**Data extracts**

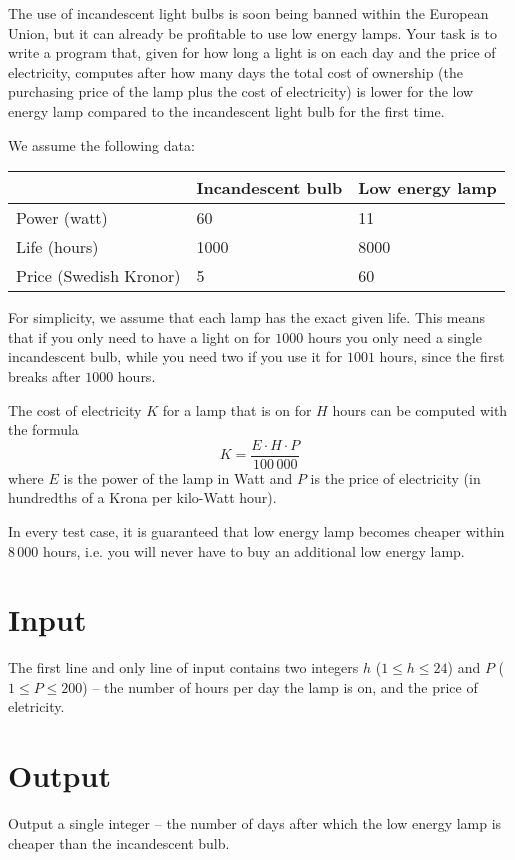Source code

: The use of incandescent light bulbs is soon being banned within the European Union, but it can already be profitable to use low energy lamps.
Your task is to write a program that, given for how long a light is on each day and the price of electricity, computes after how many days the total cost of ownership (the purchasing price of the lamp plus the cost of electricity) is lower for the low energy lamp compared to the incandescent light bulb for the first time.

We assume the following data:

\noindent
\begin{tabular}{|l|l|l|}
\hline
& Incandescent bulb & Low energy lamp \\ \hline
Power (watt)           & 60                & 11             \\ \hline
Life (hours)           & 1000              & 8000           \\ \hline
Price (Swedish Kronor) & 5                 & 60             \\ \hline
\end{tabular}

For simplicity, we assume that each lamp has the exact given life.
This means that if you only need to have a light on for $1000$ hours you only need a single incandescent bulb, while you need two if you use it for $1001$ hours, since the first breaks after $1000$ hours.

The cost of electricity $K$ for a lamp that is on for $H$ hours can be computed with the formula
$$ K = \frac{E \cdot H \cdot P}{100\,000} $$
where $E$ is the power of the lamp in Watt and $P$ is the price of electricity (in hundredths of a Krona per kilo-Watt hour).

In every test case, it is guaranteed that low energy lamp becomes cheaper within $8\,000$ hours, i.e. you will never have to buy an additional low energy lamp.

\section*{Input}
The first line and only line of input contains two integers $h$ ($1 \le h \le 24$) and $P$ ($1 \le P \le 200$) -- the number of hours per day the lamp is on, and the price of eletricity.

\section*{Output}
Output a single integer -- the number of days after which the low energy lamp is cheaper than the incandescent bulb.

* * *

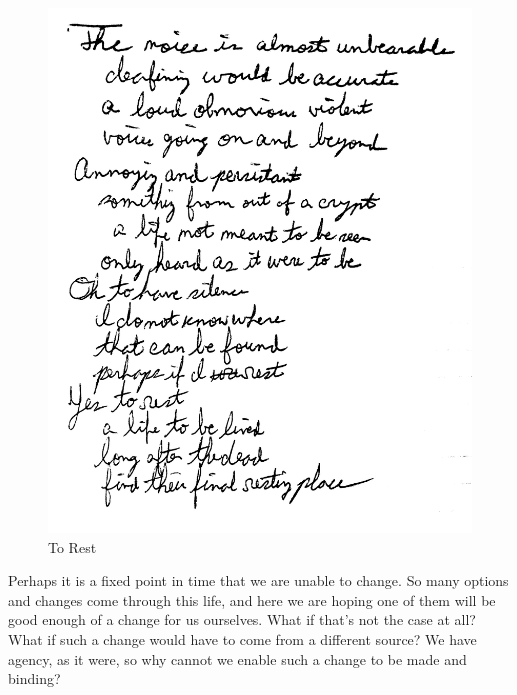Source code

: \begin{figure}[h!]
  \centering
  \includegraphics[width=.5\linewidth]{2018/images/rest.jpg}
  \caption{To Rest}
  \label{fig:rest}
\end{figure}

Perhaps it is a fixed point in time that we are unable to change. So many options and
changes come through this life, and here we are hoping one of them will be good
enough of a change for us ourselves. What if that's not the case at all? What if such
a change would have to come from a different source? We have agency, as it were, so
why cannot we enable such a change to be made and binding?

* * *

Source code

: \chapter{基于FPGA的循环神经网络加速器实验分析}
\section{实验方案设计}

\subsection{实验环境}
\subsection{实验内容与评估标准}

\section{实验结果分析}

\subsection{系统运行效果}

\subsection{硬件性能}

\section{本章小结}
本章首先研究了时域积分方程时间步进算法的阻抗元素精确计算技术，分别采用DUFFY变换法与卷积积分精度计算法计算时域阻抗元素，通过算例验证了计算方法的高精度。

**Work instructions**
Tally the lines in the records above that contain the word "given". Write the number and nothing else.

**Answer to this exercise**
2